● **Exercise requirements**
Give back the whole listing verbatim, printing none of its pictures.

● **Excerpted records**
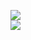 [![](https://img.shields.io/badge/Made%20With-Github%20Spray-lightgrey.svg?style=for-the-badge&logo=github)](https://github.com/Annihil/github-spray#30935)  
[![](https://i.imgur.com/2DrTn0Z.gif)](https://github.com/Annihil/github-spray)
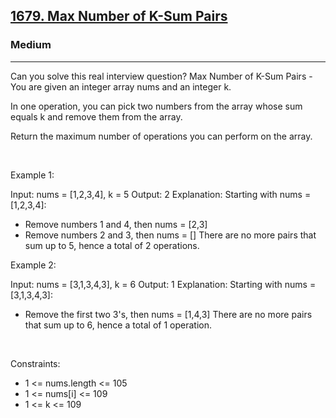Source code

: <h2><a href="https://leetcode.com/problems/max-number-of-k-sum-pairs/">1679. Max Number of K-Sum Pairs</a></h2><h3>Medium</h3><hr>Can you solve this real interview question? Max Number of K-Sum Pairs - You are given an integer array nums and an integer k.

In one operation, you can pick two numbers from the array whose sum equals k and remove them from the array.

Return the maximum number of operations you can perform on the array.

 

Example 1:


Input: nums = [1,2,3,4], k = 5
Output: 2
Explanation: Starting with nums = [1,2,3,4]:
- Remove numbers 1 and 4, then nums = [2,3]
- Remove numbers 2 and 3, then nums = []
There are no more pairs that sum up to 5, hence a total of 2 operations.

Example 2:


Input: nums = [3,1,3,4,3], k = 6
Output: 1
Explanation: Starting with nums = [3,1,3,4,3]:
- Remove the first two 3's, then nums = [1,4,3]
There are no more pairs that sum up to 6, hence a total of 1 operation.

 

Constraints:

 * 1 <= nums.length <= 105
 * 1 <= nums[i] <= 109
 * 1 <= k <= 109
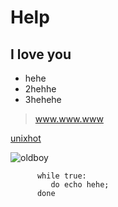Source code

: # Help
## I love you

* hehe
* 2hehhe
* 3hehehe

> www.www.www

[unixhot](http://www.unixhot.com)

![oldboy](http://pic36.nipic.com/20131128/11748057_141932278338_2.jpg)

          while true:
             do echo hehe;
          done
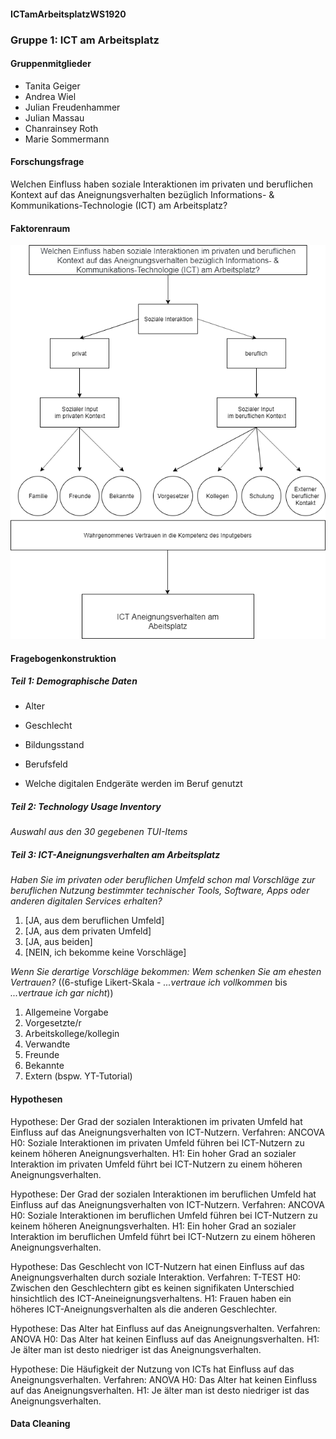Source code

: #### ICTamArbeitsplatzWS1920

### Gruppe 1: ICT am Arbeitsplatz

#### Gruppenmitglieder

* Tanita Geiger
* Andrea Wiel
* Julian Freudenhammer
* Julian Massau
* Chanrainsey Roth
* Marie Sommermann

#### Forschungsfrage

Welchen Einfluss haben soziale Interaktionen im privaten und beruflichen Kontext auf das Aneignungsverhalten bezüglich Informations- & Kommunikations-Technologie (ICT) am Arbeitsplatz?

#### Faktorenraum

![Faktorenraum](IMAGES/191107_FaktorenraumICT.png)

#### Fragebogenkonstruktion

##### Teil 1: Demographische Daten

* Alter
* Geschlecht
* Bildungsstand
* Berufsfeld

* Welche digitalen Endgeräte werden im Beruf genutzt


##### Teil 2: Technology Usage Inventory

*Auswahl aus den 30 gegebenen TUI-Items*


##### Teil 3: ICT-Aneignungsverhalten am Arbeitsplatz


*Haben Sie im privaten oder beruflichen Umfeld schon mal Vorschläge zur beruflichen Nutzung bestimmter technischer Tools, Software, Apps oder anderen digitalen Services erhalten?*

1. [JA, aus dem beruflichen Umfeld]
2. [JA, aus dem privaten Umfeld]
3. [JA, aus beiden]
4. [NEIN, ich bekomme keine Vorschläge]


*Wenn Sie derartige Vorschläge bekommen: Wem schenken Sie am ehesten Vertrauen?*
((6-stufige Likert-Skala - *...vertraue ich vollkommen* bis *...vertraue ich gar nicht*))

1. Allgemeine Vorgabe
2. Vorgesetzte/r
3. Arbeitskollege/kollegin
4. Verwandte
5. Freunde
6. Bekannte
7. Extern (bspw. YT-Tutorial)

#### Hypothesen

Hypothese: Der Grad der sozialen Interaktionen im privaten Umfeld hat Einfluss auf das Aneignungsverhalten von ICT-Nutzern.
Verfahren: ANCOVA
H0: Soziale Interaktionen im privaten Umfeld führen bei ICT-Nutzern zu keinem höheren Aneignungsverhalten.
H1: Ein hoher Grad an sozialer Interaktion im privaten Umfeld führt bei ICT-Nutzern zu einem höheren Aneignungsverhalten.

Hypothese: Der Grad der sozialen Interaktionen im beruflichen Umfeld hat Einfluss auf das Aneignungsverhalten von ICT-Nutzern.
Verfahren: ANCOVA
H0: Soziale Interaktionen im beruflichen Umfeld führen bei ICT-Nutzern zu keinem höheren Aneignungsverhalten.
H1: Ein hoher Grad an sozialer Interaktion im beruflichen Umfeld führt bei ICT-Nutzern zu einem höheren Aneignungsverhalten.

Hypothese: Das Geschlecht von ICT-Nutzern hat einen Einfluss auf das Aneignungsverhalten durch soziale Interaktion.
Verfahren: T-TEST
H0: Zwischen den Geschlechtern gibt es keinen signifikaten Unterschied hinsichtlich des ICT-Aneineignungsverhaltens.
H1: Frauen haben ein höheres ICT-Aneignungsverhalten als die anderen Geschlechter.

Hypothese: Das Alter hat Einfluss auf das Aneignungsverhalten.
Verfahren: ANOVA
H0: Das Alter hat keinen Einfluss auf das Aneignungsverhalten.
H1: Je älter man ist desto niedriger ist das Aneignungsverhalten.

Hypothese: Die Häufigkeit der Nutzung von ICTs hat Einfluss auf das Aneignungsverhalten.
Verfahren: ANOVA
H0: Das Alter hat keinen Einfluss auf das Aneignungsverhalten.
H1: Je älter man ist desto niedriger ist das Aneignungsverhalten.


#### Data Cleaning




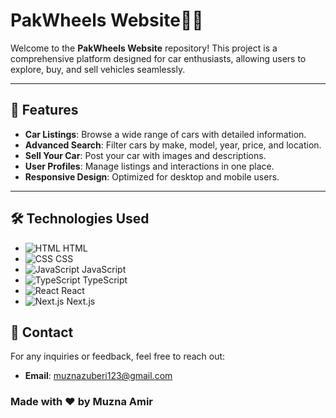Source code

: # PakWheels Website🚗✨
Welcome to the **PakWheels Website** repository! This project is a comprehensive platform designed for car enthusiasts, allowing users to explore, buy, and sell vehicles seamlessly.

---

## 🚀 Features

- **Car Listings**: Browse a wide range of cars with detailed information.
- **Advanced Search**: Filter cars by make, model, year, price, and location.
- **Sell Your Car**: Post your car with images and descriptions.
- **User Profiles**: Manage listings and interactions in one place.
- **Responsive Design**: Optimized for desktop and mobile users.

---

## 🛠️ Technologies Used

- ![HTML](https://img.icons8.com/color/48/000000/html-5--v1.png) HTML
- ![CSS](https://img.icons8.com/color/48/000000/css3.png) CSS
- ![JavaScript](https://img.icons8.com/color/48/000000/javascript--v1.png) JavaScript
- ![TypeScript](https://img.icons8.com/color/48/000000/typescript.png) TypeScript
- ![React](https://img.icons8.com/color/48/000000/react-native.png) React
- ![Next.js](https://img.icons8.com/fluency/48/000000/nextjs.png) Next.js




## 📧 Contact

For any inquiries or feedback, feel free to reach out:

- **Email**: [muznazuberi123@gmail.com](mailto:muznazuberi123@gmail.com)


### Made with ❤️ by Muzna Amir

● **Task response**
 [![](https://img.shields.io/badge/Made%20With-Github%20Spray-lightgrey.svg?style=for-the-badge&logo=github)](https://github.com/Annihil/github-spray#30935)  
[![](https://i.imgur.com/2DrTn0Z.gif)](https://github.com/Annihil/github-spray)
Source code

: <h2><a href="https://leetcode.com/problems/max-number-of-k-sum-pairs/">1679. Max Number of K-Sum Pairs</a></h2><h3>Medium</h3><hr>Can you solve this real interview question? Max Number of K-Sum Pairs - You are given an integer array nums and an integer k.

In one operation, you can pick two numbers from the array whose sum equals k and remove them from the array.

Return the maximum number of operations you can perform on the array.

 

Example 1:


Input: nums = [1,2,3,4], k = 5
Output: 2
Explanation: Starting with nums = [1,2,3,4]:
- Remove numbers 1 and 4, then nums = [2,3]
- Remove numbers 2 and 3, then nums = []
There are no more pairs that sum up to 5, hence a total of 2 operations.

Example 2:


Input: nums = [3,1,3,4,3], k = 6
Output: 1
Explanation: Starting with nums = [3,1,3,4,3]:
- Remove the first two 3's, then nums = [1,4,3]
There are no more pairs that sum up to 6, hence a total of 1 operation.

 

Constraints:

 * 1 <= nums.length <= 105
 * 1 <= nums[i] <= 109
 * 1 <= k <= 109
Source code

: # Help
## I love you

* hehe
* 2hehhe
* 3hehehe

> www.www.www

[unixhot](http://www.unixhot.com)

![oldboy](http://pic36.nipic.com/20131128/11748057_141932278338_2.jpg)

          while true:
             do echo hehe;
          done
Source code

: #### ICTamArbeitsplatzWS1920

### Gruppe 1: ICT am Arbeitsplatz

#### Gruppenmitglieder

* Tanita Geiger
* Andrea Wiel
* Julian Freudenhammer
* Julian Massau
* Chanrainsey Roth
* Marie Sommermann

#### Forschungsfrage

Welchen Einfluss haben soziale Interaktionen im privaten und beruflichen Kontext auf das Aneignungsverhalten bezüglich Informations- & Kommunikations-Technologie (ICT) am Arbeitsplatz?

#### Faktorenraum

![Faktorenraum](IMAGES/191107_FaktorenraumICT.png)

#### Fragebogenkonstruktion

##### Teil 1: Demographische Daten

* Alter
* Geschlecht
* Bildungsstand
* Berufsfeld

* Welche digitalen Endgeräte werden im Beruf genutzt


##### Teil 2: Technology Usage Inventory

*Auswahl aus den 30 gegebenen TUI-Items*


##### Teil 3: ICT-Aneignungsverhalten am Arbeitsplatz


*Haben Sie im privaten oder beruflichen Umfeld schon mal Vorschläge zur beruflichen Nutzung bestimmter technischer Tools, Software, Apps oder anderen digitalen Services erhalten?*

1. [JA, aus dem beruflichen Umfeld]
2. [JA, aus dem privaten Umfeld]
3. [JA, aus beiden]
4. [NEIN, ich bekomme keine Vorschläge]


*Wenn Sie derartige Vorschläge bekommen: Wem schenken Sie am ehesten Vertrauen?*
((6-stufige Likert-Skala - *...vertraue ich vollkommen* bis *...vertraue ich gar nicht*))

1. Allgemeine Vorgabe
2. Vorgesetzte/r
3. Arbeitskollege/kollegin
4. Verwandte
5. Freunde
6. Bekannte
7. Extern (bspw. YT-Tutorial)

#### Hypothesen

Hypothese: Der Grad der sozialen Interaktionen im privaten Umfeld hat Einfluss auf das Aneignungsverhalten von ICT-Nutzern.
Verfahren: ANCOVA
H0: Soziale Interaktionen im privaten Umfeld führen bei ICT-Nutzern zu keinem höheren Aneignungsverhalten.
H1: Ein hoher Grad an sozialer Interaktion im privaten Umfeld führt bei ICT-Nutzern zu einem höheren Aneignungsverhalten.

Hypothese: Der Grad der sozialen Interaktionen im beruflichen Umfeld hat Einfluss auf das Aneignungsverhalten von ICT-Nutzern.
Verfahren: ANCOVA
H0: Soziale Interaktionen im beruflichen Umfeld führen bei ICT-Nutzern zu keinem höheren Aneignungsverhalten.
H1: Ein hoher Grad an sozialer Interaktion im beruflichen Umfeld führt bei ICT-Nutzern zu einem höheren Aneignungsverhalten.

Hypothese: Das Geschlecht von ICT-Nutzern hat einen Einfluss auf das Aneignungsverhalten durch soziale Interaktion.
Verfahren: T-TEST
H0: Zwischen den Geschlechtern gibt es keinen signifikaten Unterschied hinsichtlich des ICT-Aneineignungsverhaltens.
H1: Frauen haben ein höheres ICT-Aneignungsverhalten als die anderen Geschlechter.

Hypothese: Das Alter hat Einfluss auf das Aneignungsverhalten.
Verfahren: ANOVA
H0: Das Alter hat keinen Einfluss auf das Aneignungsverhalten.
H1: Je älter man ist desto niedriger ist das Aneignungsverhalten.

Hypothese: Die Häufigkeit der Nutzung von ICTs hat Einfluss auf das Aneignungsverhalten.
Verfahren: ANOVA
H0: Das Alter hat keinen Einfluss auf das Aneignungsverhalten.
H1: Je älter man ist desto niedriger ist das Aneignungsverhalten.


#### Data Cleaning




Source code

: # PakWheels Website🚗✨
Welcome to the **PakWheels Website** repository! This project is a comprehensive platform designed for car enthusiasts, allowing users to explore, buy, and sell vehicles seamlessly.

---

## 🚀 Features

- **Car Listings**: Browse a wide range of cars with detailed information.
- **Advanced Search**: Filter cars by make, model, year, price, and location.
- **Sell Your Car**: Post your car with images and descriptions.
- **User Profiles**: Manage listings and interactions in one place.
- **Responsive Design**: Optimized for desktop and mobile users.

---

## 🛠️ Technologies Used

- ![HTML](https://img.icons8.com/color/48/000000/html-5--v1.png) HTML
- ![CSS](https://img.icons8.com/color/48/000000/css3.png) CSS
- ![JavaScript](https://img.icons8.com/color/48/000000/javascript--v1.png) JavaScript
- ![TypeScript](https://img.icons8.com/color/48/000000/typescript.png) TypeScript
- ![React](https://img.icons8.com/color/48/000000/react-native.png) React
- ![Next.js](https://img.icons8.com/fluency/48/000000/nextjs.png) Next.js




## 📧 Contact

For any inquiries or feedback, feel free to reach out:

- **Email**: [muznazuberi123@gmail.com](mailto:muznazuberi123@gmail.com)


### Made with ❤️ by Muzna Amir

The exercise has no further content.